Problem to solve
Give the records again in full, exactly as they are.

Dataset content
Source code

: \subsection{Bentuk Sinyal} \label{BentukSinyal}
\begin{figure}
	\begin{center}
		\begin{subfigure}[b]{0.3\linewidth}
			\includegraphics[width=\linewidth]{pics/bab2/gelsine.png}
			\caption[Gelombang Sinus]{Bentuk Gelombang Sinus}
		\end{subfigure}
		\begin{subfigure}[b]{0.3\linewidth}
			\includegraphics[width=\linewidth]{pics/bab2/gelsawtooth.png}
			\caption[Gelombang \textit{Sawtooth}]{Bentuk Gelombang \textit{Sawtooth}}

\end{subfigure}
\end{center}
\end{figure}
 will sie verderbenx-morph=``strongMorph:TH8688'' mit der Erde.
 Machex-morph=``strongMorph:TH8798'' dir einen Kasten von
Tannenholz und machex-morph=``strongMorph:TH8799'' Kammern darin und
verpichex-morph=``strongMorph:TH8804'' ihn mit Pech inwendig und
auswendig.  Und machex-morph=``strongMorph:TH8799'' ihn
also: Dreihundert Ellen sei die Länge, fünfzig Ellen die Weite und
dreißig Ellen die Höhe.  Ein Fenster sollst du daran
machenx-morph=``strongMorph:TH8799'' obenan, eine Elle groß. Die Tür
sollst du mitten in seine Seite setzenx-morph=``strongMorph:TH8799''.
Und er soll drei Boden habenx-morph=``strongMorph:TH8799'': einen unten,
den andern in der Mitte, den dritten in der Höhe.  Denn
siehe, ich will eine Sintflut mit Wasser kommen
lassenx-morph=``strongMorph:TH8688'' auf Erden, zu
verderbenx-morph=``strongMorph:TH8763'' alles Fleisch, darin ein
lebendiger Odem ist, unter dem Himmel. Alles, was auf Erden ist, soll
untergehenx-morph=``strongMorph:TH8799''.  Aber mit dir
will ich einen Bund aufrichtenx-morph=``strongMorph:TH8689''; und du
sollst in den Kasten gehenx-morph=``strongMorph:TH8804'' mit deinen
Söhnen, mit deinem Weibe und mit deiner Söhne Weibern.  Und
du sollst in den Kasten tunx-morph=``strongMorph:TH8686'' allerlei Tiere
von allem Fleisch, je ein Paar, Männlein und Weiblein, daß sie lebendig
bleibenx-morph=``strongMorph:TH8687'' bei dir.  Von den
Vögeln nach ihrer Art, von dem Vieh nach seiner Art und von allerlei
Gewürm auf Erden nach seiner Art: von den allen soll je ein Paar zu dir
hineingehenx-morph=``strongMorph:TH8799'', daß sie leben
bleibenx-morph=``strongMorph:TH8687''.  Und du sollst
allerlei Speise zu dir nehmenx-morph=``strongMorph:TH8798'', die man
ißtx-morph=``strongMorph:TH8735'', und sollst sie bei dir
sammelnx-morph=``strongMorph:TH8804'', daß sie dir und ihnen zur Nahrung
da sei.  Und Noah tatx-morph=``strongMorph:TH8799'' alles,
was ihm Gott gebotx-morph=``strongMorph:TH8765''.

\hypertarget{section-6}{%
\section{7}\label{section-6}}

Written answer
Source code

: \subsection{Bentuk Sinyal} \label{BentukSinyal}
\begin{figure}
	\begin{center}
		\begin{subfigure}[b]{0.3\linewidth}
			\includegraphics[width=\linewidth]{pics/bab2/gelsine.png}
			\caption[Gelombang Sinus]{Bentuk Gelombang Sinus}
		\end{subfigure}
		\begin{subfigure}[b]{0.3\linewidth}
			\includegraphics[width=\linewidth]{pics/bab2/gelsawtooth.png}
			\caption[Gelombang \textit{Sawtooth}]{Bentuk Gelombang \textit{Sawtooth}}

\end{subfigure}
\end{center}
\end{figure}
 will sie verderbenx-morph=``strongMorph:TH8688'' mit der Erde.
 Machex-morph=``strongMorph:TH8798'' dir einen Kasten von
Tannenholz und machex-morph=``strongMorph:TH8799'' Kammern darin und
verpichex-morph=``strongMorph:TH8804'' ihn mit Pech inwendig und
auswendig.  Und machex-morph=``strongMorph:TH8799'' ihn
also: Dreihundert Ellen sei die Länge, fünfzig Ellen die Weite und
dreißig Ellen die Höhe.  Ein Fenster sollst du daran
machenx-morph=``strongMorph:TH8799'' obenan, eine Elle groß. Die Tür
sollst du mitten in seine Seite setzenx-morph=``strongMorph:TH8799''.
Und er soll drei Boden habenx-morph=``strongMorph:TH8799'': einen unten,
den andern in der Mitte, den dritten in der Höhe.  Denn
siehe, ich will eine Sintflut mit Wasser kommen
lassenx-morph=``strongMorph:TH8688'' auf Erden, zu
verderbenx-morph=``strongMorph:TH8763'' alles Fleisch, darin ein
lebendiger Odem ist, unter dem Himmel. Alles, was auf Erden ist, soll
untergehenx-morph=``strongMorph:TH8799''.  Aber mit dir
will ich einen Bund aufrichtenx-morph=``strongMorph:TH8689''; und du
sollst in den Kasten gehenx-morph=``strongMorph:TH8804'' mit deinen
Söhnen, mit deinem Weibe und mit deiner Söhne Weibern.  Und
du sollst in den Kasten tunx-morph=``strongMorph:TH8686'' allerlei Tiere
von allem Fleisch, je ein Paar, Männlein und Weiblein, daß sie lebendig
bleibenx-morph=``strongMorph:TH8687'' bei dir.  Von den
Vögeln nach ihrer Art, von dem Vieh nach seiner Art und von allerlei
Gewürm auf Erden nach seiner Art: von den allen soll je ein Paar zu dir
hineingehenx-morph=``strongMorph:TH8799'', daß sie leben
bleibenx-morph=``strongMorph:TH8687''.  Und du sollst
allerlei Speise zu dir nehmenx-morph=``strongMorph:TH8798'', die man
ißtx-morph=``strongMorph:TH8735'', und sollst sie bei dir
sammelnx-morph=``strongMorph:TH8804'', daß sie dir und ihnen zur Nahrung
da sei.  Und Noah tatx-morph=``strongMorph:TH8799'' alles,
was ihm Gott gebotx-morph=``strongMorph:TH8765''.

\hypertarget{section-6}{%
\section{7}\label{section-6}}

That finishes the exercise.